Le touriste, idiot utile de la campagne

Beaucoup de candidats aux municipales misent sur le tourisme pour développer l’économie de leurs communes. C’est tellement mignon, tous ces gens attelés à la destruction de notre Île.

 

À Nosy Komba, petite île du nord de Madagascar, il devient de plus en plus difficile de trouver des poissons. Étrange, s’est dit votre Tangue : dans une baie où aucun gros bateau ne peut pénétrer, où seuls les pêcheurs traditionnels, dans leurs barques, à la main ou au casier, peuvent sortir des poissons, pareille pénurie nous a paru étrange. Aucune pêche industrielle, et pourtant… “Avant, on posait les casiers le matin, on revenait le soir, ils étaient remplis de poissons. Maintenant, il y en a juste quelques uns, des petits“, nous raconte un pêcheur. Sont passés où, les poiscailles ? “On les a pêchés, pour nourrir les touristes de Nosy Komba et Nosy Be. Maintenant, même pour nous, il y en a moins. Les pêcheurs doivent partir plus loin, plus longtemps. On commence tout juste à nous rendre compte que nous devons préserver la nature.” Des espaces protégés, où la pêche est interdite, ont été aménagés pour permettre aux populations de poissons de se renouveler.

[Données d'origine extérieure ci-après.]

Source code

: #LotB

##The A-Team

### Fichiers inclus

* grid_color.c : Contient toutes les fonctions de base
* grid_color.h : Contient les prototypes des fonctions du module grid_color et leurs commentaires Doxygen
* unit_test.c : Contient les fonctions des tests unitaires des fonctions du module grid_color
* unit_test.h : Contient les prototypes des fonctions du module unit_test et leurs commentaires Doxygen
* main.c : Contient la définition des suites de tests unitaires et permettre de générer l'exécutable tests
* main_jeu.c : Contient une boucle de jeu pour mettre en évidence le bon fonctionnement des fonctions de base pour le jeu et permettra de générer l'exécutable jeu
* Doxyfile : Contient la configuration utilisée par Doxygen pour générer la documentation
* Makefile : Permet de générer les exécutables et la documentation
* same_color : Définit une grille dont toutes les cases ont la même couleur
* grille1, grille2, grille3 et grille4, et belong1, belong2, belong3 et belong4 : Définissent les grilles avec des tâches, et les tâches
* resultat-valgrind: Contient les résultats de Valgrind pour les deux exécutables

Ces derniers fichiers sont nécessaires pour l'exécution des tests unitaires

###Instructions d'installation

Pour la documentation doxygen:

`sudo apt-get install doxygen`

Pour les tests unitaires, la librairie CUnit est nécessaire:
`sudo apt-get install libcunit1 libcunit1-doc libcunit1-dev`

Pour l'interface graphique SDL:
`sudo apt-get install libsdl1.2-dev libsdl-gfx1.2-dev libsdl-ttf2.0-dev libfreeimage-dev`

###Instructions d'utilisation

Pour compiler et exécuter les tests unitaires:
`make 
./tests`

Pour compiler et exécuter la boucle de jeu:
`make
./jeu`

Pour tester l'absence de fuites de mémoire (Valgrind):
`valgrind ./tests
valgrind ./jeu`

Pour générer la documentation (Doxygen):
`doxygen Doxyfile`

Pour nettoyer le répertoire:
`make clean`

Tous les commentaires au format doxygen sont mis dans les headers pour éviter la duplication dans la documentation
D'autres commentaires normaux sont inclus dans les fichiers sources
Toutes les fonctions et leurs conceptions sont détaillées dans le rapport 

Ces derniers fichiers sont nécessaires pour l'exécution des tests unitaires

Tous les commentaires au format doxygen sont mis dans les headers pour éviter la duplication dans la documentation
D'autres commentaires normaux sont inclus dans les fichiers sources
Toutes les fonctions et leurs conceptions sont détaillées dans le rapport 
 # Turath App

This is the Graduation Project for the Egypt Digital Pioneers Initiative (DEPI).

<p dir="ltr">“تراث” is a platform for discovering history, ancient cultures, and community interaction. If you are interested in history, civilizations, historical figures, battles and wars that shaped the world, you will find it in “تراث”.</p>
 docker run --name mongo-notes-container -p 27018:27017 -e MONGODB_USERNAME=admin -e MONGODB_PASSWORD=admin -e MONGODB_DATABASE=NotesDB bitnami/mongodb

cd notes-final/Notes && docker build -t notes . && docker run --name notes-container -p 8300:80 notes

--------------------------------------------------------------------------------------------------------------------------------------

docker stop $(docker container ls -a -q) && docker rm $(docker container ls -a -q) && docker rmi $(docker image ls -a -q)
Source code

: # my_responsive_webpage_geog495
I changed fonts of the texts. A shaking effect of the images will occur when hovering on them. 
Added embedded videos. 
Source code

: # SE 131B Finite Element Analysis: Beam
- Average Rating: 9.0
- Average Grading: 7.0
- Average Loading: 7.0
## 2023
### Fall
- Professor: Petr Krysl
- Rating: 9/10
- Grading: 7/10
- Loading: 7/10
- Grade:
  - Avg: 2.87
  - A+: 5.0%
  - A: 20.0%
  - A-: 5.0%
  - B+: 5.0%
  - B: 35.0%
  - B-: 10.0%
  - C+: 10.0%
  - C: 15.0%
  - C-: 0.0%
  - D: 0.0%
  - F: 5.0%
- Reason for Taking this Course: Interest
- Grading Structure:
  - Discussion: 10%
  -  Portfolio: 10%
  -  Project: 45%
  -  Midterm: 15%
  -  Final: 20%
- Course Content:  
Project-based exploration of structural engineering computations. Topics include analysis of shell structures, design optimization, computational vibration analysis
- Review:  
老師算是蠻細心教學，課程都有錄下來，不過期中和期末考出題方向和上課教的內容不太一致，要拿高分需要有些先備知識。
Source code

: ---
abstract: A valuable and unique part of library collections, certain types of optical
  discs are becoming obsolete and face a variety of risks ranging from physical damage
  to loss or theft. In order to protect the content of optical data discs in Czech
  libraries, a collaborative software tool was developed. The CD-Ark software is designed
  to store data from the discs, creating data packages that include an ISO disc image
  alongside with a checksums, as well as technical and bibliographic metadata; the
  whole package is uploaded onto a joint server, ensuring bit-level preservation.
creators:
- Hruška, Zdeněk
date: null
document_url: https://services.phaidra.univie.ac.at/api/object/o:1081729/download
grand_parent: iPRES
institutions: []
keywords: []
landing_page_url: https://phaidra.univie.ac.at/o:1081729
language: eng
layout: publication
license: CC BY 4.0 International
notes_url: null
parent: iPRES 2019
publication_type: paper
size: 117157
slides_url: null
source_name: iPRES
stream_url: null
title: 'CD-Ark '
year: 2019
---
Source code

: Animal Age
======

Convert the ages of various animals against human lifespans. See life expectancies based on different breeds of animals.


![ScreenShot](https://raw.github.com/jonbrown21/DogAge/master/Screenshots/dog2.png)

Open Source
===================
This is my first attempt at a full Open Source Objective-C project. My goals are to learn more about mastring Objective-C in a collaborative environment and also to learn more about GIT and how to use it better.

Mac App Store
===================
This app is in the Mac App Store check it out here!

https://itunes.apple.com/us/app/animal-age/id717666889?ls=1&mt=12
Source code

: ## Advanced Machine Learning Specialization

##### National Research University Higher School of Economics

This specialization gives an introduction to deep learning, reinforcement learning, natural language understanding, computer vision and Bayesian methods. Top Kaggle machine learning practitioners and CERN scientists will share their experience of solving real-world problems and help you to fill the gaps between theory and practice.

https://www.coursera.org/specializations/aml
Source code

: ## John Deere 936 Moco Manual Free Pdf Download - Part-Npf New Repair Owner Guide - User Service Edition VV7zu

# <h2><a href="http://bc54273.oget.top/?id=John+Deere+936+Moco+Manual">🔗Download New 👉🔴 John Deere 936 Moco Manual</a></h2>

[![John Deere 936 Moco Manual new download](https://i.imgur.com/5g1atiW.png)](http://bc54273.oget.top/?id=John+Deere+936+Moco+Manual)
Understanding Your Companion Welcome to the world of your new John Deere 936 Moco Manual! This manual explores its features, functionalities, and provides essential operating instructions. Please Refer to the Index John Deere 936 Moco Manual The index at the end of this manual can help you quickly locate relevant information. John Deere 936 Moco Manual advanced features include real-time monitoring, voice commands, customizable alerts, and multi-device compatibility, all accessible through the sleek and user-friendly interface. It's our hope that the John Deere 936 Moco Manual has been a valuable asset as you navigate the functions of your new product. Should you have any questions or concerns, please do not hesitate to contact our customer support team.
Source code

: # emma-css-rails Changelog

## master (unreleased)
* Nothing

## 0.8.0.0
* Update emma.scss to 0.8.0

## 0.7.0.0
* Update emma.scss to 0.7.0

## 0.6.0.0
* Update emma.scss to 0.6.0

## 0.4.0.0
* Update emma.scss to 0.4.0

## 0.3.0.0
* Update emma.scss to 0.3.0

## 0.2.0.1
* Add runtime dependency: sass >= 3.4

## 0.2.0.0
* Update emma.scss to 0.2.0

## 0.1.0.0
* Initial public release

Avec le tourisme, Nosy Komba a vu arriver l’argent ; les pêcheurs traditionnels vendent d’abord leurs poissons avant de s’en servir pour nourrir leurs familles. Le tourisme a eu l’effet pervers d’épuiser les ressources halieutiques du coin et, paradoxalement, d’affamer les populations locales. Putain de touristes. (1)

Un Hilton à Sainte-Marie, de nouveaux filets à Saint-Paul, un agrandissement du port ici, un écolodge par là, aucune ville n’est épargnée, à La Réunion : les candidats rivalisent d’ingéniosité pour attirer du touriste. Parce que le touriste, vous comprenez, c’est le seul qui pourra permettre ce sacro-saint développement économique de nos jolies villes et villages, et tant pis si ça finit de bousiller notre jolie île.

Il faut agrandir l’aéroport, pour toujours plus d’avions ; il faut que toujours plus de bateaux de croisière viennent débarquer à La Réunion ; il faut des hélicos, des loueurs de bagnoles, des hôtels et, tiens, pourquoi pas un golf de plus aussi ? Ça fait venir des touristes pleins de sous, les golfs, non ? Quoi, ça pollue ? Quoi, ça épuise les ressources ? Quoi, ça bétonne ? Développement économique, bordel. DÉVELOPPEMENT ÉCONOMIQUE, vous comprenez, ça ? 10% du PIB mondial, que ça représente, le tourisme : on va pas passer à côté du gâteau, non ?

 

 

Cette vidéo de #Data Gueule devrait être montrée à tous

les candidats pleurant pour le développement du tourisme dans leur commune.

 

Or, l’industrie touristique est mortifère. Responsable de 8% des émissions de gaz à effet de serre dans le monde – vous savez, ceux qui, à moyen terme, vont nous mettre les pieds dans la flotte, l’augmentation du tourisme espérée par nos chers candidats n’est pas une aubaine, c’est un drame. L’IRT se félicite, chaque année, de l’augmentation du nombre de visiteurs à La Réunion ? Pendant ce temps, comme nous le révélions, La Réunion bétonne à tout-va, les hôtels se multiplient, les projets touristiques aussi, favorisant les inondations et réduisant les habitats des animaux. Oui, mais, hein, développement économique ! Emploi ! Pouvoir d’achat ! Ça rapporte rien, un tuit-tuit. Par contre, un hôtel trois étoiles, ça en fait venir, du flouze.

Se pose un autre problème. Les études le montrent : l’arrivée de Air BnB, notamment, met les locaux dehors. À La Réunion aussi, les proprios préfèrent désormais louer leurs logements à la semaine, pour les touristes, à des prix qui mettent hors circuit les populations locales. Dans une Île où le taux de pauvreté est énorme, les touristes viennent concurrencer les Réunionnais eux-mêmes sur le terrain du logement.

Les candidats qui vous vendent du tourisme à tout va pourraient donc être un peu plus honnêtes : pour quelques emplois hypothétiques et une croissance dramatique en termes d’écologie, ils choisissent de bousiller notre île et ses habitants. Dans cent ans, on les prendra pour des tarés. Si on est toujours là.

La rédaction du Tangue

 

 

  1. Eh oui, s’il vous raconte ça, c’est que Le Tangue était à Nosy Komba il y a peu. Le Tangue est donc aussi un connard de touriste.